Samedi dernier, dans Les Inrocks, Luz, l’un des dessinateurs survivants, constate « On fait porter sur nos épaules une charge symbolique qui n’existe pas dans nos dessins et qui nous dépasse un peu. Je fais partie des gens qui ont du mal avec ça. » Et on le comprend. Prenez le temps de lire cette interview aussi sensible qu’intelligente. Notamment, sur la question de la responsabilité dont on leur rebat les oreilles depuis 2007, Luz précise : « Or on est un journal, on l’achète, on l’ouvre et on le referme. Si des gens postent nos dessins sur Internet, si des médias mettent en avant certains dessins, ce sont leur responsabilité. Pas la nôtre. » CQFD
A lire aussi ce court texte de Pierre François Grond publié avant les rassemblements et marches de ce dimanche mais qui amène des éléments précieux d’analyse de la situation, ici et maintenant. Il rappelle la nature profondément politique des événements qui ont provoqué de telles réactions aussi massives que salutaires. Depuis mercredi et aujourd’hui en point d’orgue, des millions de personnes sont descendues dans les rues, en France mais aussi dans le monde, pour, au-delà de l’émotion, explicitement défendre la liberté de la Presse, la liberté d’expression, la liberté tout simplement. Car quoiqu’on pense du slogan Je suis Charlie, c’est d’abord de ça dont il s’agit (et je n’ai lu que très peu de petites récupérations partisanes du genre Je suis /mettez ici votre bataille que les autres ont oublié/, quand bien même, le JeSuis… peut aussi se lire positivement). Les dessins circulent, crayons et stylos redeviennent des emblèmes de la liberté, etc. Et on reparle, même de laïcité… Que sur les réseaux les complotistes, islamophobes, djihadistes, etc. déversent leurs délires, que les gouvernants cherchent à utiliser la situation pour redorer leur image ou imaginer faire mieux passer leurs politiques sécuritaires et réactionnaires ne change rien à l’affaire.

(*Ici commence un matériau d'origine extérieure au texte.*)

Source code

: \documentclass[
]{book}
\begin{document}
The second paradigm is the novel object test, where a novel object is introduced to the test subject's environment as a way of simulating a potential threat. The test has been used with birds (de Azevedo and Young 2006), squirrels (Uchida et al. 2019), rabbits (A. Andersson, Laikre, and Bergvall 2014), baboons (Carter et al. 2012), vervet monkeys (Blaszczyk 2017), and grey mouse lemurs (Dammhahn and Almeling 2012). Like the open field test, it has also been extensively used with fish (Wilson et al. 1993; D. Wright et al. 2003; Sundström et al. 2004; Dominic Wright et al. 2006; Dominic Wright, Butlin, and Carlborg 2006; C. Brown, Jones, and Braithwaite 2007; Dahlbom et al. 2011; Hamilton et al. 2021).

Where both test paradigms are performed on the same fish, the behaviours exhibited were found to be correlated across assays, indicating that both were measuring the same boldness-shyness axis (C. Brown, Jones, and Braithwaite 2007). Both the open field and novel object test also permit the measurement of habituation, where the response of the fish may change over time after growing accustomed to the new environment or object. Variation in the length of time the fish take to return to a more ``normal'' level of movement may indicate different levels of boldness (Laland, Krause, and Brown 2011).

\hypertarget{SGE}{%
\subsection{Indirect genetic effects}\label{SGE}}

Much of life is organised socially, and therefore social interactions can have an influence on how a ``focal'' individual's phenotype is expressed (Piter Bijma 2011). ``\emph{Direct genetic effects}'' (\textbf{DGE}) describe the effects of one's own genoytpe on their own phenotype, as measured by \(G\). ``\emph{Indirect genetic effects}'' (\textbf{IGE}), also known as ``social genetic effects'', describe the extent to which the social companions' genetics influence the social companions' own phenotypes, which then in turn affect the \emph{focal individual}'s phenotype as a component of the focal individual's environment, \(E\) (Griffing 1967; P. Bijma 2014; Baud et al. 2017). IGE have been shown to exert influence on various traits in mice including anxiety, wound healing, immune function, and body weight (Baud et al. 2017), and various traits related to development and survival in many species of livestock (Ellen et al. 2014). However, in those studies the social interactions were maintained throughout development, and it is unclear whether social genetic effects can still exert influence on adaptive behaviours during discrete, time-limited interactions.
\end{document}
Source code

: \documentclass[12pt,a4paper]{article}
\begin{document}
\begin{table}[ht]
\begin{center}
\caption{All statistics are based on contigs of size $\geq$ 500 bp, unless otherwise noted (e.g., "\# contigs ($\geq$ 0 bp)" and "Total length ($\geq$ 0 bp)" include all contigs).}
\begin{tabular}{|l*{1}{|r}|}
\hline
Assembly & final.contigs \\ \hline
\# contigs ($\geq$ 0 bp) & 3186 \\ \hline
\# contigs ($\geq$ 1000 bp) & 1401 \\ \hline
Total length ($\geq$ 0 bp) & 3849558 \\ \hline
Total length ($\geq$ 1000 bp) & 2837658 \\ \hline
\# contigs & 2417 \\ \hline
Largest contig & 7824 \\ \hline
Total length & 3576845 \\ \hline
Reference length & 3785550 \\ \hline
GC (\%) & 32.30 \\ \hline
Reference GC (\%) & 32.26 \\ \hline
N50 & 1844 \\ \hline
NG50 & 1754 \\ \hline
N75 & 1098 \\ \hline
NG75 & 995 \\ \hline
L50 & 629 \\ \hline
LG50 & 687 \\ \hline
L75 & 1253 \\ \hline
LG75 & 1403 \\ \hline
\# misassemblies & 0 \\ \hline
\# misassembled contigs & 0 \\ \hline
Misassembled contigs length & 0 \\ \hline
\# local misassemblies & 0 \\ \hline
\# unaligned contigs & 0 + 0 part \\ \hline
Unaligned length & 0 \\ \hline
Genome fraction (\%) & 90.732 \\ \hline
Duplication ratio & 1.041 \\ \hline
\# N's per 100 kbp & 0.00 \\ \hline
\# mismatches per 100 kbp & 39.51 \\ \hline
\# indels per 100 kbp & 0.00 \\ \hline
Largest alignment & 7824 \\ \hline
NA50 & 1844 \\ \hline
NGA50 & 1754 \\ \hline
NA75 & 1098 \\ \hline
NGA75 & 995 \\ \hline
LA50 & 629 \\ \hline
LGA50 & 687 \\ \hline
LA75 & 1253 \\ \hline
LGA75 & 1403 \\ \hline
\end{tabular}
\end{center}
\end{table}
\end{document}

Pascal B. me pardonnera de reprendre mot pour mot sa réflexion de ce soir :
L’important, c’est ce mouvement populaire contre ce qui est un acte barbare et fasciste. Un mouvement populaire inattendu, gigantesque, irréductible à nos schémas de pensée, irréductible aux commentaires médiatiques, aux calculs étatiques.
On annonçait une vague d’islamophobie, la peur en France et les rues sont débordantes de foules où les bons sentiments sont de règle, ce qui est mieux que les manifs des réacs de la manif pour tous, pas si anciennes. Jusque là c’est une bonne nouvelle. Bien des gens qui ont peur sont restés chez eux et il y avait d’autres raisons de rester chez soi, et peu importe maintenant. Sauf que la peur est parfois comme contagieuse et toujours mauvaise conseillère. Conjurée jusqu’à présent.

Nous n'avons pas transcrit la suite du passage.